Look for the string "based" in the data below, and copy each line that holds it.
——————
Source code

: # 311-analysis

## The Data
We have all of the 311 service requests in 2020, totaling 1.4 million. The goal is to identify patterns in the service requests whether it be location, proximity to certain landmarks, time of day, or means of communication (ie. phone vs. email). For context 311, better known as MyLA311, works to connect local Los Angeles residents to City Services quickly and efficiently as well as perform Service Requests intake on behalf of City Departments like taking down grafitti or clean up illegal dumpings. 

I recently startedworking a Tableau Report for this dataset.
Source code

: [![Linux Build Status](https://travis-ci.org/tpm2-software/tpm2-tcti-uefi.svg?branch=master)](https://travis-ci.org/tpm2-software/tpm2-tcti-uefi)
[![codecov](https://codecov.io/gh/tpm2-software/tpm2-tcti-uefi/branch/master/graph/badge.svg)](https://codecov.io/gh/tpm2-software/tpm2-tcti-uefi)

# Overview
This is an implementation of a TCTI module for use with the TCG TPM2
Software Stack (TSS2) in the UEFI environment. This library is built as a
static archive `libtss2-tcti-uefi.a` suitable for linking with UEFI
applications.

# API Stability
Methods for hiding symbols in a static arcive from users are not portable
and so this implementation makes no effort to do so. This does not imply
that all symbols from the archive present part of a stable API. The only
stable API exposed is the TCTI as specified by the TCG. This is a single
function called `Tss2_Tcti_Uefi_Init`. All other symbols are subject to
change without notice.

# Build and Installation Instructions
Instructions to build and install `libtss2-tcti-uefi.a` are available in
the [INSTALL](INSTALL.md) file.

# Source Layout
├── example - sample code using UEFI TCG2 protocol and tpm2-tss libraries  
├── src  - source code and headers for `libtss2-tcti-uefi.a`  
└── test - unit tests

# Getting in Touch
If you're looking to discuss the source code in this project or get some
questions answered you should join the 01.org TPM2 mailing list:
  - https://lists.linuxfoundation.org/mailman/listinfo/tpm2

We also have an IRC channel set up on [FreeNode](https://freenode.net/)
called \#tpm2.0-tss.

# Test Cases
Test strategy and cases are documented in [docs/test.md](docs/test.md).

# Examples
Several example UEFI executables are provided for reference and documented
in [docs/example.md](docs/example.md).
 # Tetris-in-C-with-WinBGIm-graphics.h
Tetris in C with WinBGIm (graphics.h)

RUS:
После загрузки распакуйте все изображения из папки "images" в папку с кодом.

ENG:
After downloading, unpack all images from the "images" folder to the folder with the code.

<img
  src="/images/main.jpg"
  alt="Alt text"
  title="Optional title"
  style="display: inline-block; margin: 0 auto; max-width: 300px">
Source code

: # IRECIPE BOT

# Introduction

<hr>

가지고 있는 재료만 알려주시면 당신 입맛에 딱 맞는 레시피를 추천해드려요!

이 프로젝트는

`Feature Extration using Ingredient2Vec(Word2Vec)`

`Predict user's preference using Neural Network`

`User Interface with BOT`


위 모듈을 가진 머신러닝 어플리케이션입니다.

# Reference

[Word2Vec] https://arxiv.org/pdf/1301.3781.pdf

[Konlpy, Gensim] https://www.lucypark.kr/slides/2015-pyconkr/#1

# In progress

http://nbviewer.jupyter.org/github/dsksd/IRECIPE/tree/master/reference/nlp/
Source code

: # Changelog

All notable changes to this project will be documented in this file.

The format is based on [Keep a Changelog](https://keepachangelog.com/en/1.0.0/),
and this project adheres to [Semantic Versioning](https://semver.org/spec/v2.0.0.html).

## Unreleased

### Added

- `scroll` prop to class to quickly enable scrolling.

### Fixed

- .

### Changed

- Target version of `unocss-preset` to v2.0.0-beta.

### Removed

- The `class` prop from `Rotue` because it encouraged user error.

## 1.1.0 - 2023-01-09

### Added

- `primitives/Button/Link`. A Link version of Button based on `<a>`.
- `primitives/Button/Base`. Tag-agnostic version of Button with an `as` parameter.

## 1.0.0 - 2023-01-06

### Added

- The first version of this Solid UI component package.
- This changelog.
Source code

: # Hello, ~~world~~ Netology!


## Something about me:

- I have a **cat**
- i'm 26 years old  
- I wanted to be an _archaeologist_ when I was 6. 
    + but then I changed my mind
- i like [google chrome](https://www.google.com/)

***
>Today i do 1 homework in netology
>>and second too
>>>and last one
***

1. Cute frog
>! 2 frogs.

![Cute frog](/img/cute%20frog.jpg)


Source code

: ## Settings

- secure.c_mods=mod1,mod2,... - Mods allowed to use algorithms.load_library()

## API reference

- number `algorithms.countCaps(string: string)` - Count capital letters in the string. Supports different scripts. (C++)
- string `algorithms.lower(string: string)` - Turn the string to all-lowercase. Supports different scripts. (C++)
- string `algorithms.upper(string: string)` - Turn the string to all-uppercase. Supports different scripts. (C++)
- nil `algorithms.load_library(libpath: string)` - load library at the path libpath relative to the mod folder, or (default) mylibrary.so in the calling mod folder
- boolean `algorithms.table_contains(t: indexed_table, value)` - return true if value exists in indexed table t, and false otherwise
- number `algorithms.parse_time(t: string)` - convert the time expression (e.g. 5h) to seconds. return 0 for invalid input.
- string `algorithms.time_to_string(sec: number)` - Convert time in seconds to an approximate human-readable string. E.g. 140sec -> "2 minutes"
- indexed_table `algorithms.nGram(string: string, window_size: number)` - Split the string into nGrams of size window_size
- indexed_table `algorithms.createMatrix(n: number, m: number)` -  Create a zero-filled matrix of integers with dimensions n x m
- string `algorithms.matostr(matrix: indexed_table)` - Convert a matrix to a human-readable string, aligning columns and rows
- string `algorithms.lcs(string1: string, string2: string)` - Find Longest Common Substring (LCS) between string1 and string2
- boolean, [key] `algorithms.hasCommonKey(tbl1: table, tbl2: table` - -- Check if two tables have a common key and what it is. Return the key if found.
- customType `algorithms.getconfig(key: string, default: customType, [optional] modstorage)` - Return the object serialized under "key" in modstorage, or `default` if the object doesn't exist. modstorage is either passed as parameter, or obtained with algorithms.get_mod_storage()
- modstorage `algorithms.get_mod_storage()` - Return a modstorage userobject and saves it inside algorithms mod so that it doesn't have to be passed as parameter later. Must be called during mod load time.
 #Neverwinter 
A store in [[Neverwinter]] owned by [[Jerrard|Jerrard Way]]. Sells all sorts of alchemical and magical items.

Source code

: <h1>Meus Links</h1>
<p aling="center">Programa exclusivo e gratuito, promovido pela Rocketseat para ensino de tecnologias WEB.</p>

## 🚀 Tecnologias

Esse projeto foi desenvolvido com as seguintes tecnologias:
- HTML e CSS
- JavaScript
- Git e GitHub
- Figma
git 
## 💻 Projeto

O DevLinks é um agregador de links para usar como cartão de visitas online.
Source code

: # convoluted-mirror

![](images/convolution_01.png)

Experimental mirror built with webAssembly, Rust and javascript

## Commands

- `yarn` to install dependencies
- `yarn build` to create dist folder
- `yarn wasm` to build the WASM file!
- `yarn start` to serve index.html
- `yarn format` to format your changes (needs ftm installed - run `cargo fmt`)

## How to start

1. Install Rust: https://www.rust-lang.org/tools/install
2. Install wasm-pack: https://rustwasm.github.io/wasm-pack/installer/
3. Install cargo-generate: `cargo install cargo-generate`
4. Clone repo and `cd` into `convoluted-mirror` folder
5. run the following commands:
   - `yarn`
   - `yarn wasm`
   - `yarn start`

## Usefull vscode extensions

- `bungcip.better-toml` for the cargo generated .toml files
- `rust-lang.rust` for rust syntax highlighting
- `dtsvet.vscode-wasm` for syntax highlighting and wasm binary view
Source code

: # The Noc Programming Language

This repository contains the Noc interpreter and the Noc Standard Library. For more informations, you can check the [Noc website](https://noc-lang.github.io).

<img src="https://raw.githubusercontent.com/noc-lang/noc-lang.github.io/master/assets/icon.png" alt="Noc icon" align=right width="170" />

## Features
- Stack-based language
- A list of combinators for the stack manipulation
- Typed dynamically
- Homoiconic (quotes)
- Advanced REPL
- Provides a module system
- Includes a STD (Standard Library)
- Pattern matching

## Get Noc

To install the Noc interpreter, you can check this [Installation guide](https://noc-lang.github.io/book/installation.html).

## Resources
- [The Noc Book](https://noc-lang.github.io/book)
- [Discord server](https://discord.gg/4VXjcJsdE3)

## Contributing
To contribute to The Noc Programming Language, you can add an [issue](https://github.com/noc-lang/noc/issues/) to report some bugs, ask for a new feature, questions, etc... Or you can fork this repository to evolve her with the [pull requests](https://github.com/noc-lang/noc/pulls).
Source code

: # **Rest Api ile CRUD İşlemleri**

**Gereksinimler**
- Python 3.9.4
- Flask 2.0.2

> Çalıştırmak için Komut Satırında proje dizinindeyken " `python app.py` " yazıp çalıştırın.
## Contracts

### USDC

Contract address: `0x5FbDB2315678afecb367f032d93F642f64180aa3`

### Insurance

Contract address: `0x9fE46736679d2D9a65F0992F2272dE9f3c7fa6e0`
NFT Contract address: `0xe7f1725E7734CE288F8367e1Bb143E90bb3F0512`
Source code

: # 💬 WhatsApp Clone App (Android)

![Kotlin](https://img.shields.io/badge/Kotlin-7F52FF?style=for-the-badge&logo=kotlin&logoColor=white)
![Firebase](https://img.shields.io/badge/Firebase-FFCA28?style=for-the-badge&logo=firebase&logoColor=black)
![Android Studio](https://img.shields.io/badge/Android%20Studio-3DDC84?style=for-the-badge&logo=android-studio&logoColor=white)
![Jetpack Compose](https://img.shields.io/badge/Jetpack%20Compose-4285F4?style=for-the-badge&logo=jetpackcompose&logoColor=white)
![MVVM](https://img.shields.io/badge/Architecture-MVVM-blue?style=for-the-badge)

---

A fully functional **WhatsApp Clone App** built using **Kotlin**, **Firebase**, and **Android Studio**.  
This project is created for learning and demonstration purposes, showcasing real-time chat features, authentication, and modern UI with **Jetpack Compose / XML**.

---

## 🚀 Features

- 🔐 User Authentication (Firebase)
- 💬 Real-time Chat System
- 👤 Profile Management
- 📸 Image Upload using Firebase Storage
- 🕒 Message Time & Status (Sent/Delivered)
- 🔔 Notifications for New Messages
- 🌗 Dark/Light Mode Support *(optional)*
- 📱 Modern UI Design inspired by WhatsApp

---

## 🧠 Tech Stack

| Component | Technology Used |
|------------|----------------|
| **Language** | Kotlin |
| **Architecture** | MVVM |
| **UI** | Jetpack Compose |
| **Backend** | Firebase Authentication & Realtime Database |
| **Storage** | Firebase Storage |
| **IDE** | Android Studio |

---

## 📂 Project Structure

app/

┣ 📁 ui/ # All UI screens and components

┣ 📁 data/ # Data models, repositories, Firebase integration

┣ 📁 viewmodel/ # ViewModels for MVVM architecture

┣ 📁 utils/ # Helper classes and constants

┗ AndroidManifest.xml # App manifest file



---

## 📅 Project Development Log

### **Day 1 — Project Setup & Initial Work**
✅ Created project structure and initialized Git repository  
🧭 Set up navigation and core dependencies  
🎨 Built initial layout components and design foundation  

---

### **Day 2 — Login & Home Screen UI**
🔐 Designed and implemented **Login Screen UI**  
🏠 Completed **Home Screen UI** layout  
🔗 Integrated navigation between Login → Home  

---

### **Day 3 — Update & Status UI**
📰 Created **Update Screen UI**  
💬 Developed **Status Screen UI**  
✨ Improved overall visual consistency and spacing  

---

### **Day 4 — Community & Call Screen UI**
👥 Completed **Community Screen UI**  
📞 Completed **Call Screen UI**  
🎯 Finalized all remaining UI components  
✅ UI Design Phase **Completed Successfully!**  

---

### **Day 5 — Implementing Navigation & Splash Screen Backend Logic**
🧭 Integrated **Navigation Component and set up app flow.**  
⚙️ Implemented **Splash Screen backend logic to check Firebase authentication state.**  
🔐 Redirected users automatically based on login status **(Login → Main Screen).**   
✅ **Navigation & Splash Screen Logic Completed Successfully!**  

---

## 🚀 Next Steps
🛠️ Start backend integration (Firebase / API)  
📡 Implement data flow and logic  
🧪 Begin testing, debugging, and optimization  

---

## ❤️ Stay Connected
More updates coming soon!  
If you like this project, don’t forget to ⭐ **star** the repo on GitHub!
——————
> **Task solution**
The format is based on [Keep a Changelog](https://keepachangelog.com/en/1.0.0/),
- `primitives/Button/Link`. A Link version of Button based on `<a>`.
- Stack-based language
🔐 Redirected users automatically based on login status **(Login → Main Screen).**   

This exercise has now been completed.